Data items
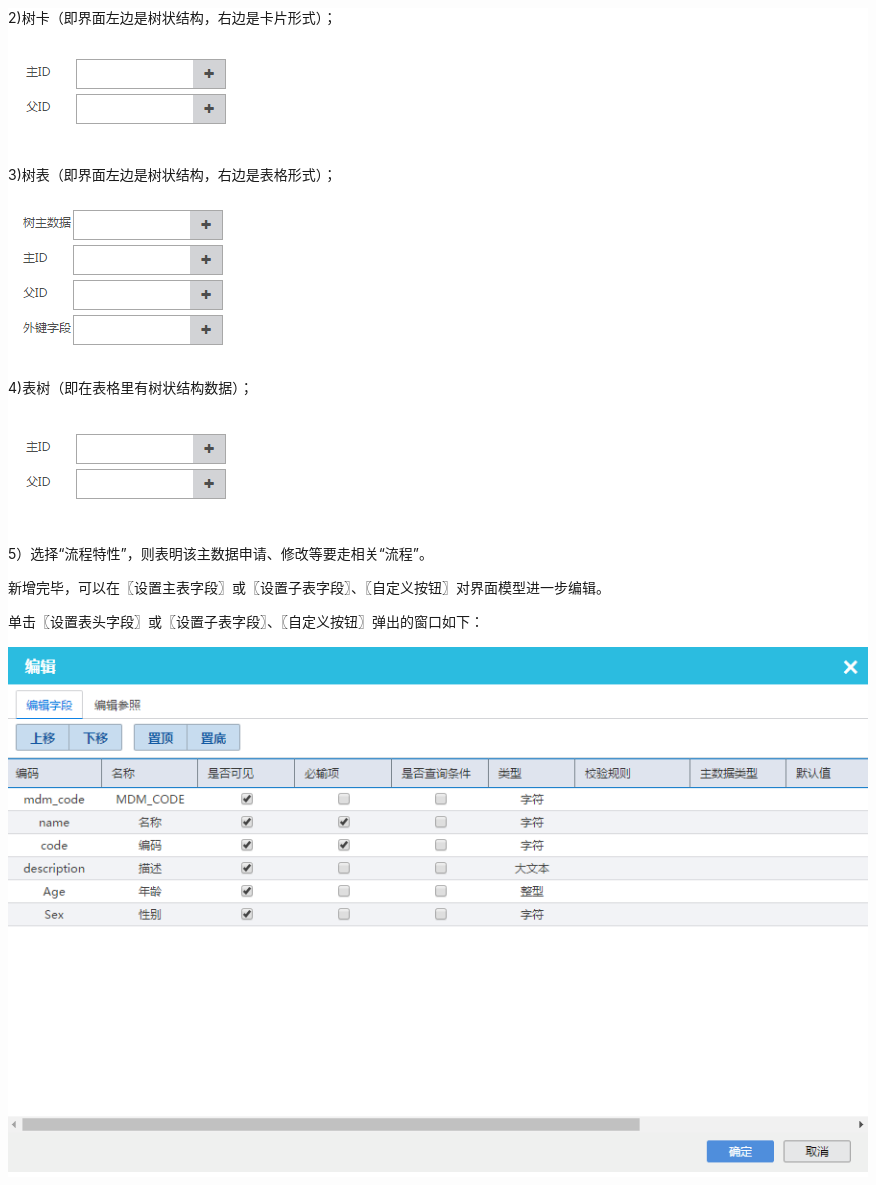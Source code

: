 2)树卡（即界面左边是树状结构，右边是卡片形式）；

![](/articles/mdm/3-/images/image35.png)

3)树表（即界面左边是树状结构，右边是表格形式）；

![](/articles/mdm/3-/images/image36.png)

4)表树（即在表格里有树状结构数据）；

![](/articles/mdm/3-/images/image37.png)

5）选择“流程特性”，则表明该主数据申请、修改等要走相关“流程”。

新增完毕，可以在〖设置主表字段〗或〖设置子表字段〗、〖自定义按钮〗对界面模型进一步编辑。

单击〖设置表头字段〗或〖设置子表字段〗、〖自定义按钮〗弹出的窗口如下：

![](/articles/mdm/3-/images/image38.png)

> _What you should do_
Each line above is to be copied exactly, and the pictures are to be dropped.

> _Exercise result_
Source code

: 2)树卡（即界面左边是树状结构，右边是卡片形式）；

![](/articles/mdm/3-/images/image35.png)

3)树表（即界面左边是树状结构，右边是表格形式）；

![](/articles/mdm/3-/images/image36.png)

4)表树（即在表格里有树状结构数据）；

![](/articles/mdm/3-/images/image37.png)

5）选择“流程特性”，则表明该主数据申请、修改等要走相关“流程”。

新增完毕，可以在〖设置主表字段〗或〖设置子表字段〗、〖自定义按钮〗对界面模型进一步编辑。

单击〖设置表头字段〗或〖设置子表字段〗、〖自定义按钮〗弹出的窗口如下：

![](/articles/mdm/3-/images/image38.png)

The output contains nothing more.